■ What you should do: Below are lines of data; restate word for word those running from the line containing "#### 为什么想要离职" to the line containing "之后的 Java 成为主流。", inclusive, and no others.

*** Opening Data for analysis ***

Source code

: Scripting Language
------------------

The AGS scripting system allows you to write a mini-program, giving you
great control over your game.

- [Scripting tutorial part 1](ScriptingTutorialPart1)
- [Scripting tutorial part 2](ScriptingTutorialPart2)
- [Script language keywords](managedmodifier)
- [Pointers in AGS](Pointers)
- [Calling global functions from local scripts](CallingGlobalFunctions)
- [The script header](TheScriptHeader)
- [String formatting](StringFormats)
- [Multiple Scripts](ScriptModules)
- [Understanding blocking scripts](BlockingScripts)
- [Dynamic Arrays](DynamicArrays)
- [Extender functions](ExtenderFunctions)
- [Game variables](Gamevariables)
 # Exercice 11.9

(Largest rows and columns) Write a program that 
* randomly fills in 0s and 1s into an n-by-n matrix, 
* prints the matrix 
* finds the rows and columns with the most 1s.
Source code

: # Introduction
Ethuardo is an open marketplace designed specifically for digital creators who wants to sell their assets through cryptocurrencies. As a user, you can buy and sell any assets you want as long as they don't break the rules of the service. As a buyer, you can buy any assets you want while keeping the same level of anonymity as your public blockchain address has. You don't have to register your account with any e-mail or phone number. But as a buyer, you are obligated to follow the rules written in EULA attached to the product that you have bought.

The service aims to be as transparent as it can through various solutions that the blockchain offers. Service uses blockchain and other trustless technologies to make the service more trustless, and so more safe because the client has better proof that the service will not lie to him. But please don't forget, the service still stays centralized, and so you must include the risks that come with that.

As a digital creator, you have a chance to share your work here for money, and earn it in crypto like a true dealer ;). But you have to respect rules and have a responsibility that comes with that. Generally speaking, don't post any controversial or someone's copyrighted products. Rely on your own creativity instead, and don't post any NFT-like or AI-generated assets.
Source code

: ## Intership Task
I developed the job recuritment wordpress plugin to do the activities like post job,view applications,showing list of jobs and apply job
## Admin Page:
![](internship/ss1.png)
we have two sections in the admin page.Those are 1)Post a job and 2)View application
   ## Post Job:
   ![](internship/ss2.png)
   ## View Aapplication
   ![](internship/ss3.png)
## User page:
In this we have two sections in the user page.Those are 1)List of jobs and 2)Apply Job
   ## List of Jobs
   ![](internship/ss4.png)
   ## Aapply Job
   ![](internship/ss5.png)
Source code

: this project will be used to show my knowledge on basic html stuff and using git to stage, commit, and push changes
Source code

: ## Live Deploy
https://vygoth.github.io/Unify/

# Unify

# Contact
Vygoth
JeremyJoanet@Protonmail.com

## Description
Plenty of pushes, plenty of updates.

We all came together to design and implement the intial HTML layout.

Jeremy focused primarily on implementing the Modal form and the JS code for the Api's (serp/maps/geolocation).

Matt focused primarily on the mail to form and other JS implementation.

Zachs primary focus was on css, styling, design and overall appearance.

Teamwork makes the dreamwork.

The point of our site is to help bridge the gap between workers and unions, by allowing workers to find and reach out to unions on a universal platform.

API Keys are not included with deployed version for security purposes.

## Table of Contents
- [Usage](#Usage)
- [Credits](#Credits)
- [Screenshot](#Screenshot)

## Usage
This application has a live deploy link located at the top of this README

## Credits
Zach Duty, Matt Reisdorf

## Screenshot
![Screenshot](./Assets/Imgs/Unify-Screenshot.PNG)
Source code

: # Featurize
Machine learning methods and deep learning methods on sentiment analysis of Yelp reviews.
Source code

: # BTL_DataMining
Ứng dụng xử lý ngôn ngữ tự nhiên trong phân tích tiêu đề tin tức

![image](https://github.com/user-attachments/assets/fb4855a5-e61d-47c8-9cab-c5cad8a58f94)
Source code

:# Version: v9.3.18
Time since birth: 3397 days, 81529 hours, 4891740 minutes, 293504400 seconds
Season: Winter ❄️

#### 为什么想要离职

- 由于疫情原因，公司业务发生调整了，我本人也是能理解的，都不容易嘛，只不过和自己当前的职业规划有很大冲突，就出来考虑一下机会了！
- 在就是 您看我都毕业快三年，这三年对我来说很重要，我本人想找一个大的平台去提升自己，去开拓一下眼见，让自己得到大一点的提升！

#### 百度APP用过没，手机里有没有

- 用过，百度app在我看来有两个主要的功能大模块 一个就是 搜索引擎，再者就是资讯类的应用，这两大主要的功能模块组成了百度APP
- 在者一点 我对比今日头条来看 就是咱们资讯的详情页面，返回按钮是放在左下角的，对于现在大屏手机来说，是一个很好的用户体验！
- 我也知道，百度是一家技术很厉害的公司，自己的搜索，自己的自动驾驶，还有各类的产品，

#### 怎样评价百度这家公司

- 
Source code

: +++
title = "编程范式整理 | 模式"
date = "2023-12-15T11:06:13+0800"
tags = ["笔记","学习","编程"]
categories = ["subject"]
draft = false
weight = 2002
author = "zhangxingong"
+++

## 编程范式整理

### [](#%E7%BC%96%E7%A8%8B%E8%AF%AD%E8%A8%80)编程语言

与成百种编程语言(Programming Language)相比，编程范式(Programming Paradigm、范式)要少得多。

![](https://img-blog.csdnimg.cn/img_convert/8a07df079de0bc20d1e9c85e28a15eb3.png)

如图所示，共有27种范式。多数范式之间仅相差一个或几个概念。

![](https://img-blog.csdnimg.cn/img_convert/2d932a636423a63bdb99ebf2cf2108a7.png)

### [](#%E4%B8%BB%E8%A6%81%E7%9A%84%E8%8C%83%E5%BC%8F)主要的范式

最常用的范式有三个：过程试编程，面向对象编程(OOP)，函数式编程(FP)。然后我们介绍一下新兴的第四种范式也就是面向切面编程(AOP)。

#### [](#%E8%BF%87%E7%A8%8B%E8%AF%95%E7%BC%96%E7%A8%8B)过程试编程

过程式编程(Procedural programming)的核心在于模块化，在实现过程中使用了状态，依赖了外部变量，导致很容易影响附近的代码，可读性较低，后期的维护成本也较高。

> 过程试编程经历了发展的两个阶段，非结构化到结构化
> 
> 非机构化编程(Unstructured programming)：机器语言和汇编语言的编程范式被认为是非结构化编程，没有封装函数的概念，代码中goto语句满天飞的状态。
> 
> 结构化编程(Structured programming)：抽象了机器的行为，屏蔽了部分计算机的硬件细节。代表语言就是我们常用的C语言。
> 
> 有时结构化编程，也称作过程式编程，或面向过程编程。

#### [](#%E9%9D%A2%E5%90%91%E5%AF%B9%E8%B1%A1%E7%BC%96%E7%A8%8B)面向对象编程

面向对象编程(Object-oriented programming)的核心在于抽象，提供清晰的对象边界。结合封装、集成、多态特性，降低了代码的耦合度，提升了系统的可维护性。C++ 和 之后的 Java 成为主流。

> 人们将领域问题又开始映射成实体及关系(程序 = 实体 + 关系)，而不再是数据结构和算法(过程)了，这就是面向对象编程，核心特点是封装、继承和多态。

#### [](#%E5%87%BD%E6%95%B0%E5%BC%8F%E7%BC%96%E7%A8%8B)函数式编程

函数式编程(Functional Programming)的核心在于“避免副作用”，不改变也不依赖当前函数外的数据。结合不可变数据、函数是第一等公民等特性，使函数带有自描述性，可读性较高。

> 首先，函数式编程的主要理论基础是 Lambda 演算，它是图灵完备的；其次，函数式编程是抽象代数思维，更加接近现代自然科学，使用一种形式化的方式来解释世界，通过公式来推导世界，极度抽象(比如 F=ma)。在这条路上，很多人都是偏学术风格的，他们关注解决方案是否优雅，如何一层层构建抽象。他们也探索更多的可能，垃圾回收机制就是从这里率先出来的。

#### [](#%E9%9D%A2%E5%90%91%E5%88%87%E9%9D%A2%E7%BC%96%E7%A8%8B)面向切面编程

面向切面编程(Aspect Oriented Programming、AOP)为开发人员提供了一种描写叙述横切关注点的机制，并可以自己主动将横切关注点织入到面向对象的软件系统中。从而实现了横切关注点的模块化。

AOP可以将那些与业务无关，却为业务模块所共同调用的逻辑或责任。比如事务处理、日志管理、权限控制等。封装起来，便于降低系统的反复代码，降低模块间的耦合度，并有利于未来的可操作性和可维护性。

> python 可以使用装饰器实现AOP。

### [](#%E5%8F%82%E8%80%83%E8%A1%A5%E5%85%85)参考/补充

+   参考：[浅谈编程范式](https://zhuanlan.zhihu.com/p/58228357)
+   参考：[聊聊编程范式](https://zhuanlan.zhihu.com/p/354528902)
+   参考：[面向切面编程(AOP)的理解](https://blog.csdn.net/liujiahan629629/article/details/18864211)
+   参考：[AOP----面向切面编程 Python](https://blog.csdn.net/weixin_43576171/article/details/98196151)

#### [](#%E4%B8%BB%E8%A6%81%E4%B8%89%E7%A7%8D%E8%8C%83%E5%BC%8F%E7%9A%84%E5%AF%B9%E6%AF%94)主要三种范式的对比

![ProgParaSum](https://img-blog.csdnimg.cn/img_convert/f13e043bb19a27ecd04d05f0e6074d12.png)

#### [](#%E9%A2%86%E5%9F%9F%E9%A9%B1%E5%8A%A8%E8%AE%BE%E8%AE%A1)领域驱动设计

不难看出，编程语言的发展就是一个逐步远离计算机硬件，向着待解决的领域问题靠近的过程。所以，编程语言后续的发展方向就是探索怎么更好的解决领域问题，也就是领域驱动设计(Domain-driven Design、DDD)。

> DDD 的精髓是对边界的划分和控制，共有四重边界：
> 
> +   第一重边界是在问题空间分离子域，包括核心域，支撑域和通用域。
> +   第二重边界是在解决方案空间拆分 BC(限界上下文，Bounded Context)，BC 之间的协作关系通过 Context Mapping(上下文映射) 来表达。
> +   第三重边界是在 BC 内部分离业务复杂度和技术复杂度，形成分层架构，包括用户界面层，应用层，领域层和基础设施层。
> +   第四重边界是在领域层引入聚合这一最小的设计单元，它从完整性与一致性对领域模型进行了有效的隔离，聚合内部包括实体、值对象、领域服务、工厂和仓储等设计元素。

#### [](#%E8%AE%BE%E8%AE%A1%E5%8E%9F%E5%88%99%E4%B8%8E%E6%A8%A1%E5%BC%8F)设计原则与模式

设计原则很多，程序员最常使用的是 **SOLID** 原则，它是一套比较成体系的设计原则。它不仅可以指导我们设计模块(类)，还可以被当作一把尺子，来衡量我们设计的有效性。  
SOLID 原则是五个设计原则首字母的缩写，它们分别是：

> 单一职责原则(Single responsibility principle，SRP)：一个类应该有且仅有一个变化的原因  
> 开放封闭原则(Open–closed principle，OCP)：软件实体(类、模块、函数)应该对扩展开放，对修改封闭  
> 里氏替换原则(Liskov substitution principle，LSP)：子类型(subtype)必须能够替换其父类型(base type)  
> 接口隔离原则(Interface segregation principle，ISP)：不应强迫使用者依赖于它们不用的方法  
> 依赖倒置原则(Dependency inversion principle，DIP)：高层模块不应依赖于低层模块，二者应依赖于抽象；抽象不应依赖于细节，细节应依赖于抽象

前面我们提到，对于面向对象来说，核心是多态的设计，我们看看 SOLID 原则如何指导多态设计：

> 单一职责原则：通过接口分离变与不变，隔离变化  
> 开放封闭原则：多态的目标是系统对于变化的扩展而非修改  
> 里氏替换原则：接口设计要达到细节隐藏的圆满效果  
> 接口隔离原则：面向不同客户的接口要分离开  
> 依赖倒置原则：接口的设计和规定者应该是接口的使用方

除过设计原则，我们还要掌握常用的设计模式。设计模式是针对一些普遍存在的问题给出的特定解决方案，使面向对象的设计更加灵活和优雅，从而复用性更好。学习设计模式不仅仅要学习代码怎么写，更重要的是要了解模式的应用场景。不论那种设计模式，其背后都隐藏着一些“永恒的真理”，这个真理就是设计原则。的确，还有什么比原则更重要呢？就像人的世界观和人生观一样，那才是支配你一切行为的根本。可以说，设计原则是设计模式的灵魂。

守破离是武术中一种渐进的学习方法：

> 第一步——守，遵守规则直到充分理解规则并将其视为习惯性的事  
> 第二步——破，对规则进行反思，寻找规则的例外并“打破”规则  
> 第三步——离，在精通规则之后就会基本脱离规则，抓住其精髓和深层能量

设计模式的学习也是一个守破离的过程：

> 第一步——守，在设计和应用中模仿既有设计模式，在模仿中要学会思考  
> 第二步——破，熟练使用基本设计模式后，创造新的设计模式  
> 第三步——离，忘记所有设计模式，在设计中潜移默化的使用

*** Closing Data for analysis ***

■ Response area:
#### 为什么想要离职

- 由于疫情原因，公司业务发生调整了，我本人也是能理解的，都不容易嘛，只不过和自己当前的职业规划有很大冲突，就出来考虑一下机会了！
- 在就是 您看我都毕业快三年，这三年对我来说很重要，我本人想找一个大的平台去提升自己，去开拓一下眼见，让自己得到大一点的提升！

#### 百度APP用过没，手机里有没有

- 用过，百度app在我看来有两个主要的功能大模块 一个就是 搜索引擎，再者就是资讯类的应用，这两大主要的功能模块组成了百度APP
- 在者一点 我对比今日头条来看 就是咱们资讯的详情页面，返回按钮是放在左下角的，对于现在大屏手机来说，是一个很好的用户体验！
- 我也知道，百度是一家技术很厉害的公司，自己的搜索，自己的自动驾驶，还有各类的产品，

#### 怎样评价百度这家公司

- 
Source code

: +++
title = "编程范式整理 | 模式"
date = "2023-12-15T11:06:13+0800"
tags = ["笔记","学习","编程"]
categories = ["subject"]
draft = false
weight = 2002
author = "zhangxingong"
+++

## 编程范式整理

### [](#%E7%BC%96%E7%A8%8B%E8%AF%AD%E8%A8%80)编程语言

与成百种编程语言(Programming Language)相比，编程范式(Programming Paradigm、范式)要少得多。

![](https://img-blog.csdnimg.cn/img_convert/8a07df079de0bc20d1e9c85e28a15eb3.png)

如图所示，共有27种范式。多数范式之间仅相差一个或几个概念。

![](https://img-blog.csdnimg.cn/img_convert/2d932a636423a63bdb99ebf2cf2108a7.png)

### [](#%E4%B8%BB%E8%A6%81%E7%9A%84%E8%8C%83%E5%BC%8F)主要的范式

最常用的范式有三个：过程试编程，面向对象编程(OOP)，函数式编程(FP)。然后我们介绍一下新兴的第四种范式也就是面向切面编程(AOP)。

#### [](#%E8%BF%87%E7%A8%8B%E8%AF%95%E7%BC%96%E7%A8%8B)过程试编程

过程式编程(Procedural programming)的核心在于模块化，在实现过程中使用了状态，依赖了外部变量，导致很容易影响附近的代码，可读性较低，后期的维护成本也较高。

> 过程试编程经历了发展的两个阶段，非结构化到结构化
> 
> 非机构化编程(Unstructured programming)：机器语言和汇编语言的编程范式被认为是非结构化编程，没有封装函数的概念，代码中goto语句满天飞的状态。
> 
> 结构化编程(Structured programming)：抽象了机器的行为，屏蔽了部分计算机的硬件细节。代表语言就是我们常用的C语言。
> 
> 有时结构化编程，也称作过程式编程，或面向过程编程。

#### [](#%E9%9D%A2%E5%90%91%E5%AF%B9%E8%B1%A1%E7%BC%96%E7%A8%8B)面向对象编程

面向对象编程(Object-oriented programming)的核心在于抽象，提供清晰的对象边界。结合封装、集成、多态特性，降低了代码的耦合度，提升了系统的可维护性。C++ 和 之后的 Java 成为主流。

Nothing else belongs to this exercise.